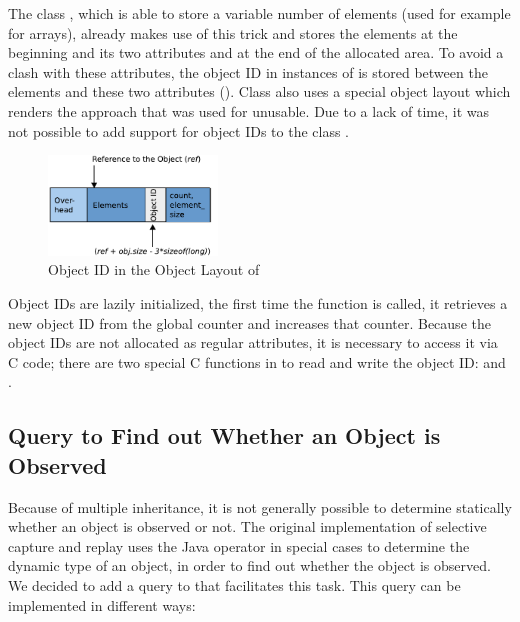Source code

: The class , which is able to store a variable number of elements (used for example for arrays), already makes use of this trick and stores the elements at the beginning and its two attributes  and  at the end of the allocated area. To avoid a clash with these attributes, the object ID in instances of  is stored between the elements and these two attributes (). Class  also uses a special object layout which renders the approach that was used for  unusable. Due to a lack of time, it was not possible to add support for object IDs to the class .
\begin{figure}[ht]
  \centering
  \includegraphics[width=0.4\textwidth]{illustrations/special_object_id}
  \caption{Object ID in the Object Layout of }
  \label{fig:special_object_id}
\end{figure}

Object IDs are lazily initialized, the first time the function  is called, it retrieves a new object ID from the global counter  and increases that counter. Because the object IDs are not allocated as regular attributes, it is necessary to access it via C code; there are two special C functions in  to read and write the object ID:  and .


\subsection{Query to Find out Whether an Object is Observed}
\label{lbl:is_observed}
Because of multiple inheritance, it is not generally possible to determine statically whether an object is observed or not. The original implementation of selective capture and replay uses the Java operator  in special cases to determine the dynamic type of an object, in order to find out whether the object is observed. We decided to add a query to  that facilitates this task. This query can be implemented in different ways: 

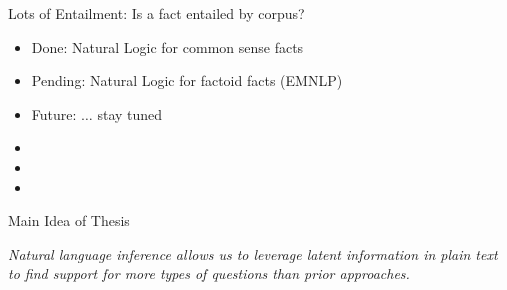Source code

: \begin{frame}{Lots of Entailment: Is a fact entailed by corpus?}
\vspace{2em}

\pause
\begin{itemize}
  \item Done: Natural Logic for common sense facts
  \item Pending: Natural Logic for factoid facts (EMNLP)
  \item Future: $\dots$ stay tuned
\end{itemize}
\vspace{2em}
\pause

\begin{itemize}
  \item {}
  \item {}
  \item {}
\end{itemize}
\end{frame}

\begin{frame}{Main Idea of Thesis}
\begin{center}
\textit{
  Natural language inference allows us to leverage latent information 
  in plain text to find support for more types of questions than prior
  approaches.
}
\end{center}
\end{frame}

---

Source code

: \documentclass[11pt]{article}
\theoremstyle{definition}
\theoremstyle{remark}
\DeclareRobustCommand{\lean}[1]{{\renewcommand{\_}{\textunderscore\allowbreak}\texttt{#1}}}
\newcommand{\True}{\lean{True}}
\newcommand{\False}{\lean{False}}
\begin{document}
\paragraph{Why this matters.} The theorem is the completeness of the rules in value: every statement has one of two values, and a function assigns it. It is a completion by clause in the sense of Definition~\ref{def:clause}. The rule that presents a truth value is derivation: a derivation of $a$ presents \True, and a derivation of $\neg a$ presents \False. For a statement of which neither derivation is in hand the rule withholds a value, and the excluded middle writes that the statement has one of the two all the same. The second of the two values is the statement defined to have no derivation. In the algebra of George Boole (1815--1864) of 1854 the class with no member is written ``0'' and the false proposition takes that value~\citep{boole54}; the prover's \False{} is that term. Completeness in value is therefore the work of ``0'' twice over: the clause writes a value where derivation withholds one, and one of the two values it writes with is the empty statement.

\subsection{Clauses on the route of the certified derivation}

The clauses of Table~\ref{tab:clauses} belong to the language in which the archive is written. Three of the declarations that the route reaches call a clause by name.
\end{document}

...

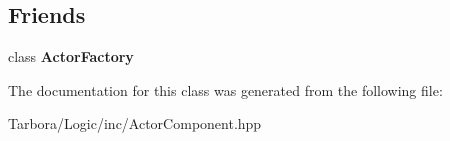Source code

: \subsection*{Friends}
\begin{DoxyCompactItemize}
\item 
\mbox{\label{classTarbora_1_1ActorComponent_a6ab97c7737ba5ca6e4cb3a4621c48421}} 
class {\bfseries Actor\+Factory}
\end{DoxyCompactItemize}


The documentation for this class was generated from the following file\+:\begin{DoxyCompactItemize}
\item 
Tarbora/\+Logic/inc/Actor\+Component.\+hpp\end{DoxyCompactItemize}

§ Task details:
Go through the listing, and whenever a line contains the string "from", copy that line.

§ Your response:
Object IDs are lazily initialized, the first time the function  is called, it retrieves a new object ID from the global counter  and increases that counter. Because the object IDs are not allocated as regular attributes, it is necessary to access it via C code; there are two special C functions in  to read and write the object ID:  and .
The documentation for this class was generated from the following file\+:\begin{DoxyCompactItemize}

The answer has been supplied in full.